— Supplied entries —
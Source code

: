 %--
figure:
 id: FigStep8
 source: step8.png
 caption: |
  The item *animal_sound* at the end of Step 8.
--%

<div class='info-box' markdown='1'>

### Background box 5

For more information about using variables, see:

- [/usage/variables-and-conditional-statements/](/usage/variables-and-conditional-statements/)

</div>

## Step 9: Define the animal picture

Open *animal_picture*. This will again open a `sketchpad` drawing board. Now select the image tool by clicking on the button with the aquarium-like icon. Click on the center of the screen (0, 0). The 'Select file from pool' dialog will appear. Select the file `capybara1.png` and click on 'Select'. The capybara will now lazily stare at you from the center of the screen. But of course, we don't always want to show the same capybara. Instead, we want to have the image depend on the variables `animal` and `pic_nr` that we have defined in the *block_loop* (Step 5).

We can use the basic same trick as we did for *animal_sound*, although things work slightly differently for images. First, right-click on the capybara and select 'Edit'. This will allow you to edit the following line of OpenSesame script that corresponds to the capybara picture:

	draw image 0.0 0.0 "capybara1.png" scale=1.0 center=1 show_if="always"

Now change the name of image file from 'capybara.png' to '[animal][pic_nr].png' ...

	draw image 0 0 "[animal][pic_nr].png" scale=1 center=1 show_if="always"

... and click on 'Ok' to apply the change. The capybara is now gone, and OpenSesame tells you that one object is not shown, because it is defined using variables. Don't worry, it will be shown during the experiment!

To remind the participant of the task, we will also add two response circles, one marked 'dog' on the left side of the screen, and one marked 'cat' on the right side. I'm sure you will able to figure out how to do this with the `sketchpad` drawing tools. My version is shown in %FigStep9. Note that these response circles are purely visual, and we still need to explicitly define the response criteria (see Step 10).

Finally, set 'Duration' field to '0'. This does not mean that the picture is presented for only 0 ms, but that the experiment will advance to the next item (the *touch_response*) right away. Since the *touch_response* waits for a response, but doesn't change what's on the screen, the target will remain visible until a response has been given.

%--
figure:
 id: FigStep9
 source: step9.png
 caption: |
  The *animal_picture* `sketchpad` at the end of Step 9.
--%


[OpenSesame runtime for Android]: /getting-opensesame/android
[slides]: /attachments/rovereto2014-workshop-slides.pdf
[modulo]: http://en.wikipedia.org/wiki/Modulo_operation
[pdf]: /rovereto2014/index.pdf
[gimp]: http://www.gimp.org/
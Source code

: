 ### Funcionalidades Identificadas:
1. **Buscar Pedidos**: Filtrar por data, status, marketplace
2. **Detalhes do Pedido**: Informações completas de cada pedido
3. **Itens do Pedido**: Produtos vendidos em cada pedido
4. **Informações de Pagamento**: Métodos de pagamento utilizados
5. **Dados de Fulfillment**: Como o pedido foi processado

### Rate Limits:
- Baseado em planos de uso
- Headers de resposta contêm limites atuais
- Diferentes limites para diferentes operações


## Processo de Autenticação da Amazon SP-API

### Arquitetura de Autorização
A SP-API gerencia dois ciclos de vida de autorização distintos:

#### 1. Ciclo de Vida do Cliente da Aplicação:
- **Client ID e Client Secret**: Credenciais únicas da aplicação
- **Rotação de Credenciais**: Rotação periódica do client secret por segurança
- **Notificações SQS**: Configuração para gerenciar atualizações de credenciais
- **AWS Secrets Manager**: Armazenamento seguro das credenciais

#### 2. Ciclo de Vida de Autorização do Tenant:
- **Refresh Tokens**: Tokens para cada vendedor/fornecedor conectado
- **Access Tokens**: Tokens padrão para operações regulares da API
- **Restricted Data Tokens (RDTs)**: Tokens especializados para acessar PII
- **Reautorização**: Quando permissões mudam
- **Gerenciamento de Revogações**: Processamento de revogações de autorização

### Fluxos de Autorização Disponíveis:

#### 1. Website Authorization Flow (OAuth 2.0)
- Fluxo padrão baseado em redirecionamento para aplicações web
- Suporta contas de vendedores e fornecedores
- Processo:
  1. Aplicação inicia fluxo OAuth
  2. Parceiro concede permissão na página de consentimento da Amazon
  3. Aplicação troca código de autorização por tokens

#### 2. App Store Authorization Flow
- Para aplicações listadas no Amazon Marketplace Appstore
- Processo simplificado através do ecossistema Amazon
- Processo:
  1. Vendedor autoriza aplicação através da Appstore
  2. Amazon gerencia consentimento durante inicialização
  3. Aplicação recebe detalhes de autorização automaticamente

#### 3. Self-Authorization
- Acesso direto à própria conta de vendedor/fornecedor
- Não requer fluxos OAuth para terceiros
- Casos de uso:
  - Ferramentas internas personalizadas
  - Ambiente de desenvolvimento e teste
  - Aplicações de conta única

— Problem description —
Set down, exactly as they appear above, all lines from the one that has "[pdf]: /rovereto2014/index.pdf" down to the one that has "- Diferentes limites", including those two and no others.

— Answer section —
[pdf]: /rovereto2014/index.pdf
[gimp]: http://www.gimp.org/
Source code

: ### Funcionalidades Identificadas:
1. **Buscar Pedidos**: Filtrar por data, status, marketplace
2. **Detalhes do Pedido**: Informações completas de cada pedido
3. **Itens do Pedido**: Produtos vendidos em cada pedido
4. **Informações de Pagamento**: Métodos de pagamento utilizados
5. **Dados de Fulfillment**: Como o pedido foi processado

### Rate Limits:
- Baseado em planos de uso
- Headers de resposta contêm limites atuais
- Diferentes limites para diferentes operações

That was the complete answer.